_What you will do_: Give back each line of the data exactly as it reads, minus the pictures.

------ Dataset excerpts ------

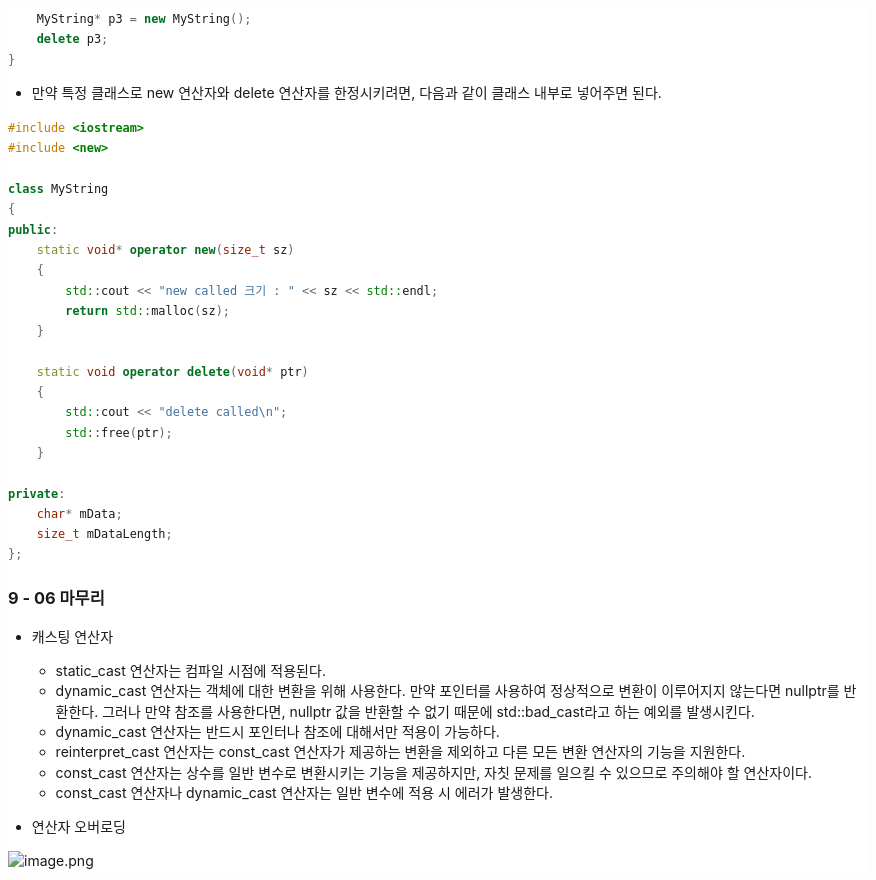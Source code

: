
 ```cpp
	MyString* p3 = new MyString();
	delete p3;
}
```

- 만약 특정 클래스로 new 연산자와 delete 연산자를 한정시키려면, 다음과 같이 클래스 내부로 넣어주면 된다.

```cpp
#include <iostream>
#include <new>

class MyString
{
public:
	static void* operator new(size_t sz)
	{
		std::cout << "new called 크기 : " << sz << std::endl;
		return std::malloc(sz);
	}

	static void operator delete(void* ptr)
	{
		std::cout << "delete called\n";
		std::free(ptr);
	}

private:
	char* mData;
	size_t mDataLength;
};
```

### 9 - 06 마무리

- 캐스팅 연산자
    - static_cast 연산자는 컴파일 시점에 적용된다.
    - dynamic_cast 연산자는 객체에 대한 변환을 위해 사용한다. 만약 포인터를 사용하여 정상적으로 변환이 이루어지지 않는다면 nullptr를 반환한다. 그러나 만약 참조를 사용한다면, nullptr 값을 반환할 수 없기 때문에 std::bad_cast라고 하는 예외를 발생시킨다.
    - dynamic_cast 연산자는 반드시 포인터나 참조에 대해서만 적용이 가능하다.
    - reinterpret_cast 연산자는 const_cast 연산자가 제공하는 변환을 제외하고 다른 모든 변환 연산자의 기능을 지원한다.
    - const_cast 연산자는 상수를 일반 변수로 변환시키는 기능을 제공하지만, 자칫 문제를 일으킬 수 있으므로 주의해야 할 연산자이다.
    - const_cast 연산자나 dynamic_cast 연산자는 일반 변수에 적용 시 에러가 발생한다.

- 연산자 오버로딩

![image.png](https://prod-files-secure.s3.us-west-2.amazonaws.com/7ebf7000-f855-492a-973c-2e002d905ac7/cf5fdcec-935c-4177-b525-520256c3f14c/image.png)
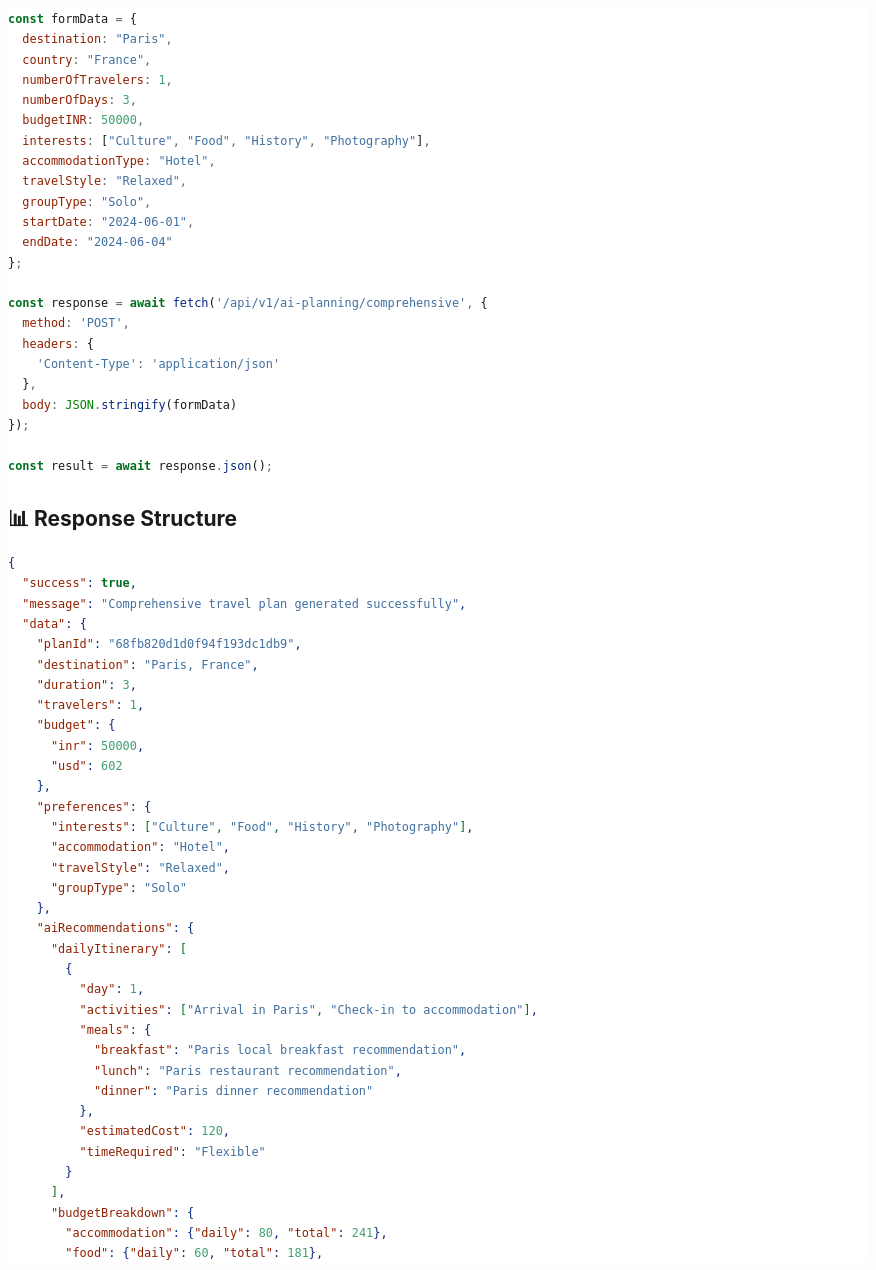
 ```javascript
const formData = {
  destination: "Paris",
  country: "France",
  numberOfTravelers: 1,
  numberOfDays: 3,
  budgetINR: 50000,
  interests: ["Culture", "Food", "History", "Photography"],
  accommodationType: "Hotel",
  travelStyle: "Relaxed",
  groupType: "Solo",
  startDate: "2024-06-01",
  endDate: "2024-06-04"
};

const response = await fetch('/api/v1/ai-planning/comprehensive', {
  method: 'POST',
  headers: {
    'Content-Type': 'application/json'
  },
  body: JSON.stringify(formData)
});

const result = await response.json();
```

## 📊 Response Structure

```json
{
  "success": true,
  "message": "Comprehensive travel plan generated successfully",
  "data": {
    "planId": "68fb820d1d0f94f193dc1db9",
    "destination": "Paris, France",
    "duration": 3,
    "travelers": 1,
    "budget": {
      "inr": 50000,
      "usd": 602
    },
    "preferences": {
      "interests": ["Culture", "Food", "History", "Photography"],
      "accommodation": "Hotel",
      "travelStyle": "Relaxed",
      "groupType": "Solo"
    },
    "aiRecommendations": {
      "dailyItinerary": [
        {
          "day": 1,
          "activities": ["Arrival in Paris", "Check-in to accommodation"],
          "meals": {
            "breakfast": "Paris local breakfast recommendation",
            "lunch": "Paris restaurant recommendation",
            "dinner": "Paris dinner recommendation"
          },
          "estimatedCost": 120,
          "timeRequired": "Flexible"
        }
      ],
      "budgetBreakdown": {
        "accommodation": {"daily": 80, "total": 241},
        "food": {"daily": 60, "total": 181},
```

------

_Result for this exercise_:
Source code

:
 ```cpp
	MyString* p3 = new MyString();
	delete p3;
}
```

- 만약 특정 클래스로 new 연산자와 delete 연산자를 한정시키려면, 다음과 같이 클래스 내부로 넣어주면 된다.

```cpp
#include <iostream>
#include <new>

class MyString
{
public:
	static void* operator new(size_t sz)
	{
		std::cout << "new called 크기 : " << sz << std::endl;
		return std::malloc(sz);
	}

	static void operator delete(void* ptr)
	{
		std::cout << "delete called\n";
		std::free(ptr);
	}

private:
	char* mData;
	size_t mDataLength;
};
```

### 9 - 06 마무리

- 캐스팅 연산자
    - static_cast 연산자는 컴파일 시점에 적용된다.
    - dynamic_cast 연산자는 객체에 대한 변환을 위해 사용한다. 만약 포인터를 사용하여 정상적으로 변환이 이루어지지 않는다면 nullptr를 반환한다. 그러나 만약 참조를 사용한다면, nullptr 값을 반환할 수 없기 때문에 std::bad_cast라고 하는 예외를 발생시킨다.
    - dynamic_cast 연산자는 반드시 포인터나 참조에 대해서만 적용이 가능하다.
    - reinterpret_cast 연산자는 const_cast 연산자가 제공하는 변환을 제외하고 다른 모든 변환 연산자의 기능을 지원한다.
    - const_cast 연산자는 상수를 일반 변수로 변환시키는 기능을 제공하지만, 자칫 문제를 일으킬 수 있으므로 주의해야 할 연산자이다.
    - const_cast 연산자나 dynamic_cast 연산자는 일반 변수에 적용 시 에러가 발생한다.

- 연산자 오버로딩

![image.png](https://prod-files-secure.s3.us-west-2.amazonaws.com/7ebf7000-f855-492a-973c-2e002d905ac7/cf5fdcec-935c-4177-b525-520256c3f14c/image.png)
 ```javascript
const formData = {
  destination: "Paris",
  country: "France",
  numberOfTravelers: 1,
  numberOfDays: 3,
  budgetINR: 50000,
  interests: ["Culture", "Food", "History", "Photography"],
  accommodationType: "Hotel",
  travelStyle: "Relaxed",
  groupType: "Solo",
  startDate: "2024-06-01",
  endDate: "2024-06-04"
};

const response = await fetch('/api/v1/ai-planning/comprehensive', {
  method: 'POST',
  headers: {
    'Content-Type': 'application/json'
  },
  body: JSON.stringify(formData)
});

const result = await response.json();
```

## 📊 Response Structure

```json
{
  "success": true,
  "message": "Comprehensive travel plan generated successfully",
  "data": {
    "planId": "68fb820d1d0f94f193dc1db9",
    "destination": "Paris, France",
    "duration": 3,
    "travelers": 1,
    "budget": {
      "inr": 50000,
      "usd": 602
    },
    "preferences": {
      "interests": ["Culture", "Food", "History", "Photography"],
      "accommodation": "Hotel",
      "travelStyle": "Relaxed",
      "groupType": "Solo"
    },
    "aiRecommendations": {
      "dailyItinerary": [
        {
          "day": 1,
          "activities": ["Arrival in Paris", "Check-in to accommodation"],
          "meals": {
            "breakfast": "Paris local breakfast recommendation",
            "lunch": "Paris restaurant recommendation",
            "dinner": "Paris dinner recommendation"
          },
          "estimatedCost": 120,
          "timeRequired": "Flexible"
        }
      ],
      "budgetBreakdown": {
        "accommodation": {"daily": 80, "total": 241},
        "food": {"daily": 60, "total": 181},
```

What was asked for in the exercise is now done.